Low energy photon and electron excitations of molecules at metal surfaces and on molecular thin films

金属表面和分子薄膜上分子的低能光子和电子激发

• 批准号: 192063-2006
• 负责人: Jensen, Erik
• 金额: $ 1.44万
• 依托单位: University of Northern British Columbia
• 依托单位国家: 加拿大
• 项目类别: Discovery Grants Program - Individual
• 财政年份: 2008
• 资助国家: 加拿大
• 起止时间: 2008-01-01 至 2009-12-31
• 项目状态: 已结题
• 来源: https://www.nserc-crsng.gc.ca/ase-oro/Details-Detailles_eng.asp?id=392358
• 关键词: Low; energy; photon; electron; excitations

This is a continuing research program that will investigate, describe and explain the basic processes involved in photon and electron stimulated chemical processes on surfaces. In many important and interesting chemical systems, these  stimulated processes lead to molecular desorption (leaving the surface), dissociation (breaking into smaller fragments) and reaction with other molecules or the surface. These processes are actually present in a wide range of other physical processes- for instance in many important processes, light is used to stimulate surface chemical reactivity (surface photochemistry). It turns out that in many cases this `photochemistry' is actually caused by photoelectrons that are generated by the incident light, that is, the chemical processes of interest are driven indirectly by the electrons. This research program will study these photon and electron-driven processes using the techniques of ultra-high vacuum (UHV) surface science. Carefully prepared metal surfaces (primarily noble transition metals) will be covered with monolayer quantities of molecules that are then irradiated by a low energy beam of photons or electrons. The chemical processes that result can be studied individually using a variety of detectors that examine the various possible outcomes. Desorbing ions are detected by a time-of-flight charged particle detector; desorbing neutral species are detected by a quadrupole mass spectrometer; molecules that react with coadsorbed molecules can be detected by subsequent thermal desorption; molecular fragments that react with the underlying substrate can be detected by Auger electron spectroscopy. The results of this research have bearing in several areas of science and technology. A current focus in this work is studying how electrons are transferred from the metal into molecular thin films. This is a crucial step in the emerging field of 'molecular electronics'. New materials can be created using particular molecules to select desired properties- some examples of these types of materials are already commercially available, such as organic LEDs used in displays. It is hoped that new materials will result from this work.

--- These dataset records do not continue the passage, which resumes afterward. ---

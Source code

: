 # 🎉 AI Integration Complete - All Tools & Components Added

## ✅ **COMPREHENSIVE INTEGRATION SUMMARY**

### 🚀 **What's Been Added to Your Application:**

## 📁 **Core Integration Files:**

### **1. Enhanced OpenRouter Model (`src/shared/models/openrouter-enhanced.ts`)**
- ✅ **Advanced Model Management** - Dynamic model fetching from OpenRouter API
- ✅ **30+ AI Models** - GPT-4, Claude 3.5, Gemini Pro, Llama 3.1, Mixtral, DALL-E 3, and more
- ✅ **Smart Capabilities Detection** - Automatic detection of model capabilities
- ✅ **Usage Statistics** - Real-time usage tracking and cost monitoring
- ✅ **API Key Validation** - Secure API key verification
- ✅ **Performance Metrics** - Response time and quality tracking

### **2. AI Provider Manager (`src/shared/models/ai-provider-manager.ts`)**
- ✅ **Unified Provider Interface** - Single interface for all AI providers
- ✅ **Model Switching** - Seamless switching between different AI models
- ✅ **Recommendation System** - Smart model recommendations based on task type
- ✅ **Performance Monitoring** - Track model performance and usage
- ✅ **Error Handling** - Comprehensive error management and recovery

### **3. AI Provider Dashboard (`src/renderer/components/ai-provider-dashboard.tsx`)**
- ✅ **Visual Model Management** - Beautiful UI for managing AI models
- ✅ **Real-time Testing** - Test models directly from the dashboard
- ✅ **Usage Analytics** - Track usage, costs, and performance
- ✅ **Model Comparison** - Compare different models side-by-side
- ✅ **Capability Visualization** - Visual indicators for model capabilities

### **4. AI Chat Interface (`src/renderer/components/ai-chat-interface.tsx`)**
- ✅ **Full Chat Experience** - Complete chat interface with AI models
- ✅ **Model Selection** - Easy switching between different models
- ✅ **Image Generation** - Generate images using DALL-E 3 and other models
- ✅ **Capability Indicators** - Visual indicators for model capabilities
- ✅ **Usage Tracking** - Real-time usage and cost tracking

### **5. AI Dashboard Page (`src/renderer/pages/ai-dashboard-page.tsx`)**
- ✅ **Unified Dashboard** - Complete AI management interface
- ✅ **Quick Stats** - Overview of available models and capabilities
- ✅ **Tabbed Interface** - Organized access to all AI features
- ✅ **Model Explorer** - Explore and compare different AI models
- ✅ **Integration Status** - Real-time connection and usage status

这是一个持续的研究计划，将调查，描述和解释光子和电子刺激的表面化学过程中涉及的基本过程。在许多重要和有趣的化学系统中，这些受激过程导致分子解吸（离开表面），解离（分解成较小的碎片）以及与其他分子或表面反应。这些过程实际上存在于广泛的其他物理过程中-例如在许多重要的过程中，光被用来刺激表面化学反应（表面光化学）。事实证明，在许多情况下，这种“光化学”实际上是由入射光产生的光电子引起的，也就是说，感兴趣的化学过程间接由电子驱动。该研究计划将使用超高真空（UHV）表面科学技术研究这些光子和电子驱动的过程。精心准备的金属表面（主要是贵过渡金属）将被单层数量的分子覆盖，然后用低能光子或电子束照射。结果的化学过程可以使用各种检测器单独研究，这些检测器检查各种可能的结果。脱附离子由飞行时间带电粒子检测器检测;脱附中性物质由四极质谱仪检测;与共吸附分子反应的分子可以通过随后的热脱附检测;与底层基底反应的分子碎片可以通过俄歇电子能谱检测。这项研究的结果与几个科学和技术领域有关。这项工作目前的重点是研究电子如何从金属转移到分子薄膜中。这是新兴的“分子电子学”领域的关键一步。新材料可以使用特定的分子来选择所需的特性-这些类型的材料的一些例子已经商业化，例如显示器中使用的有机LED。希望这项工作能产生新的材料。